To build a top quality application you need to use top quality ingredients. Fortunately many are available in this sector, both commercial and open source, but getting to know which ones to use for which purpose, and learning to use them effectively is a big task. Often they fail to work together well, resulting in a frustrating experience for the user. That’s where Informatics Matters core strengths come into play as we have many years of experience in using these toolkits, both commercial and open source, both programming and end-user tools.
So if you want to know whether to use a commercial toolkit like ChemAxon’s Marvin and JChem, or whether open source alternatives like RDKit, CDK or KNIME might provide a more sustainable and cost effective solution then we can help you decide.
Want to know how what tools to use for a chemical database and how to set this up and to standardize the chemical content? That’s one of our specialities. We’ve built chemical registration systems before, both big and small. And can advise on the build vs. buy conundrum. We have extensive experience with chemical database’s such as ChemAxon’s JChem and the RDKit PostgreSQL cartridge, and have incorporated various publicly available databases such as ChEMBL and eMolecules into databases that allow fast exact, substructure and similarity search. See also these posts (1, 2) that describe picking diverse subsets of molecules from large sets.
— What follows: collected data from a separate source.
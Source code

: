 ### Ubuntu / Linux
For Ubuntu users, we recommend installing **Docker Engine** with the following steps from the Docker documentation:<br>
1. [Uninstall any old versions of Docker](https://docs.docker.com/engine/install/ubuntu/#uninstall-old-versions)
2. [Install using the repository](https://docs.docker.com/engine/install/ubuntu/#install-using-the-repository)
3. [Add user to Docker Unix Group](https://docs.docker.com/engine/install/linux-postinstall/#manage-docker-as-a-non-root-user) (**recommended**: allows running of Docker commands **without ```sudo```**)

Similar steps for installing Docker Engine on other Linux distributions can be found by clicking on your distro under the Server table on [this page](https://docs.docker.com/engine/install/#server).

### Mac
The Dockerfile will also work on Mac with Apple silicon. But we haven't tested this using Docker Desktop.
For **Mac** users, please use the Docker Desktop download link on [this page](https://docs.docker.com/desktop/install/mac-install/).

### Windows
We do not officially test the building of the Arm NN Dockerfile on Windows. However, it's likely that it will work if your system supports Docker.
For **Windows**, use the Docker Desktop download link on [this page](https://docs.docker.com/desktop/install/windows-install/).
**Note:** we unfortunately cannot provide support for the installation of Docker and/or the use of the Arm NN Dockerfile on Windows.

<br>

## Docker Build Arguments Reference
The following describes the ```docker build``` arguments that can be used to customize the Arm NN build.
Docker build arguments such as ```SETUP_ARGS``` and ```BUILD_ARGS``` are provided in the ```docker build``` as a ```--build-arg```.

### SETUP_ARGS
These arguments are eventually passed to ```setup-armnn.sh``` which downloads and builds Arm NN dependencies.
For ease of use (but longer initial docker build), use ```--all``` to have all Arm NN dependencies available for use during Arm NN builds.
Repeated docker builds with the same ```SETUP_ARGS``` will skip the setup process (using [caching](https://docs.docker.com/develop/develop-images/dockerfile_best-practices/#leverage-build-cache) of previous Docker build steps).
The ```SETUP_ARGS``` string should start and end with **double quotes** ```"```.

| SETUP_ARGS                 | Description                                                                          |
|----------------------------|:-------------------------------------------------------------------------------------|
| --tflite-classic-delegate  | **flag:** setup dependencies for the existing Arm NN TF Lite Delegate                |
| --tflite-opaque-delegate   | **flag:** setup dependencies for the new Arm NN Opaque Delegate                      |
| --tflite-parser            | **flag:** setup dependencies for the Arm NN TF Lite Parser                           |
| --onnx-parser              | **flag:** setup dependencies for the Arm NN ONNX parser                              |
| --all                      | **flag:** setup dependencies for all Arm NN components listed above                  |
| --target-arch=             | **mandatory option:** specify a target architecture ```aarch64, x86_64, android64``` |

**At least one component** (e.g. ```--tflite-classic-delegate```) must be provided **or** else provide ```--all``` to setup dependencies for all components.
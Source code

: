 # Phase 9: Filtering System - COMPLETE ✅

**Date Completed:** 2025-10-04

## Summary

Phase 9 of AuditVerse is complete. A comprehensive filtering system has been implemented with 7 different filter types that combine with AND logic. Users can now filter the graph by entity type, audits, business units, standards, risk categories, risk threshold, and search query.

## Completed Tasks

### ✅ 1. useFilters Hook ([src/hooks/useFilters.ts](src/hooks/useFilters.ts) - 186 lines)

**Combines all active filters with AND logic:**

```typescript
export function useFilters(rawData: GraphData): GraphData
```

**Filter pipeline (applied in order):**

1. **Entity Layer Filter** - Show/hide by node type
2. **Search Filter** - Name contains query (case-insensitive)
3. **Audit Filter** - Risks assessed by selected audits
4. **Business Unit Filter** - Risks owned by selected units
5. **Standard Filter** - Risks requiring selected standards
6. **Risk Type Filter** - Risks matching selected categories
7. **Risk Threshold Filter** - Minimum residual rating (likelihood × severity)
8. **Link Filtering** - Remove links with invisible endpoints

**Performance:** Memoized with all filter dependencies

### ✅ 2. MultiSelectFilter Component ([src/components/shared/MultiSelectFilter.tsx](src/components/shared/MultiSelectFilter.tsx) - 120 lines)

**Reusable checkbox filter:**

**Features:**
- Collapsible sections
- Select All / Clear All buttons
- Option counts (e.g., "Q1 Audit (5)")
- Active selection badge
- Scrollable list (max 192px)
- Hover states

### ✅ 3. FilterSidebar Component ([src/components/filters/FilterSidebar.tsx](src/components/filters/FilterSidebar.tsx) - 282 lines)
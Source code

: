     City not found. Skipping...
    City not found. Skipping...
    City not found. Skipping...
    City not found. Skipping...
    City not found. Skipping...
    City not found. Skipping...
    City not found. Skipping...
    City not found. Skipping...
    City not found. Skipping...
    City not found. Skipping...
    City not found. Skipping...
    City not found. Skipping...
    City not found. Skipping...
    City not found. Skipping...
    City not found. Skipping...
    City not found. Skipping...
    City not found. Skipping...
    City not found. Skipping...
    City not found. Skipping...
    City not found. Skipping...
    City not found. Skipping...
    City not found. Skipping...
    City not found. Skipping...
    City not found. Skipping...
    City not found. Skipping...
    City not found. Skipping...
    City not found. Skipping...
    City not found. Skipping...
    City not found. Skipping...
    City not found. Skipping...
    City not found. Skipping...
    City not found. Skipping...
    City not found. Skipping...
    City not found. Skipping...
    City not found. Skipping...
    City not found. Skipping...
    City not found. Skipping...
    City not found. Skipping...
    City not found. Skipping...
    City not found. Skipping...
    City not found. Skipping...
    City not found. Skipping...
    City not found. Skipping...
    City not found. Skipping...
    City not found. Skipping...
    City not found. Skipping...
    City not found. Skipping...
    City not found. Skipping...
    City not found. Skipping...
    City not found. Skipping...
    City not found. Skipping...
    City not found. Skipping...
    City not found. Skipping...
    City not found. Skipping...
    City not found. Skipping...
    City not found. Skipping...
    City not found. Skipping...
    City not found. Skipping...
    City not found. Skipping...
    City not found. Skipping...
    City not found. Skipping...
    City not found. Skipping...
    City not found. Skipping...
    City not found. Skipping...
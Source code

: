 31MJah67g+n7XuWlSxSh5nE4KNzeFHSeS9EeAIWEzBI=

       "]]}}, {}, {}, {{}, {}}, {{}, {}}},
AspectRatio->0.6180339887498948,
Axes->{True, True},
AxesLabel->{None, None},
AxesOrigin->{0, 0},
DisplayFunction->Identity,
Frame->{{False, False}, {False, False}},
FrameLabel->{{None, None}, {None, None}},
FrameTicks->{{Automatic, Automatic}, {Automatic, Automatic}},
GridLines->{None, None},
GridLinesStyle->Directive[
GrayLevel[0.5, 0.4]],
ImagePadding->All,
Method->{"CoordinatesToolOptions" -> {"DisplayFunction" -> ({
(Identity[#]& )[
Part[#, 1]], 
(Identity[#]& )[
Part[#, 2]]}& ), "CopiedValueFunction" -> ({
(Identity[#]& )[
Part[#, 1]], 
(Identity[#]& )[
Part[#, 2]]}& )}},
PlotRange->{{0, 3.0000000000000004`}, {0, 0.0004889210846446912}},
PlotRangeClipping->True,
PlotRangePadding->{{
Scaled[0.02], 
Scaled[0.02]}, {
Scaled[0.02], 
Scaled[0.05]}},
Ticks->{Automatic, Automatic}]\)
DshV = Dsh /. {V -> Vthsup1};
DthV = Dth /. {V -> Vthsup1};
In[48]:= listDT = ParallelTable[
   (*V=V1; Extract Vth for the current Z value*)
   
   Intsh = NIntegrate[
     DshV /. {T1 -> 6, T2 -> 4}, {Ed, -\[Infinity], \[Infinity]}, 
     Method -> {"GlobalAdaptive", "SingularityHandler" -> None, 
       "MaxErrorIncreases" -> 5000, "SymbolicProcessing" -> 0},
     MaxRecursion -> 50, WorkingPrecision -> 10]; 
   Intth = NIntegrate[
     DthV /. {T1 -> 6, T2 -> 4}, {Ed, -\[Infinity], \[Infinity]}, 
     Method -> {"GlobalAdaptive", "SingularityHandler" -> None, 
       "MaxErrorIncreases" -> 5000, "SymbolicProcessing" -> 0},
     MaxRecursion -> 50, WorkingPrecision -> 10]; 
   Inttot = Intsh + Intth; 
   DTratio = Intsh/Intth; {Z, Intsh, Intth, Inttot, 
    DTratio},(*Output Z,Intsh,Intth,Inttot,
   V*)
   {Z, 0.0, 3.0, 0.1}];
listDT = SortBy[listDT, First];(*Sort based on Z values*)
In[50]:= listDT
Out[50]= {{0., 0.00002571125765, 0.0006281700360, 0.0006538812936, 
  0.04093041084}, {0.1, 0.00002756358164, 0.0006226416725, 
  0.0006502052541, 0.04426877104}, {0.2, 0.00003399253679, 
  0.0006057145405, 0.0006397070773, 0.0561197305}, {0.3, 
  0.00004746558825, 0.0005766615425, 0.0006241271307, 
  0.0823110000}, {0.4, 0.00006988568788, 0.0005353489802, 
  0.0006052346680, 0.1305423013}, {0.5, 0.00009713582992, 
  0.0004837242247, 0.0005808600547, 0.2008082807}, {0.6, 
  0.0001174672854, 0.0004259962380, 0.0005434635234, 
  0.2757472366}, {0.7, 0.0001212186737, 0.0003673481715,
Need help with adding more automation and rigour to your drug design workflows? Then you might be interest to find out more about how our Squonk Computational Notebook is being used by the XChem fragment screening project at the Diamond Light Source in helping address bottlenecks in their fragment-based drug design workflows.
Need to choose a workflow tool for your scientific work? Our Squonk Computational Notebook might be what you are looking for, but if not then we have experience with other workflow tools like KNIME and Jupyter Notebooks, as well as lower lever workflow engines like Nextflow.
Understanding the problem is key to being able to solve it. With our long history of working in the pharmaceutical and biotech sectors, in building applications for those sectors, and in customising and adapting software in use in these sectors we have a strong knowledge of what you are wanting to do and why you are wanting to do it.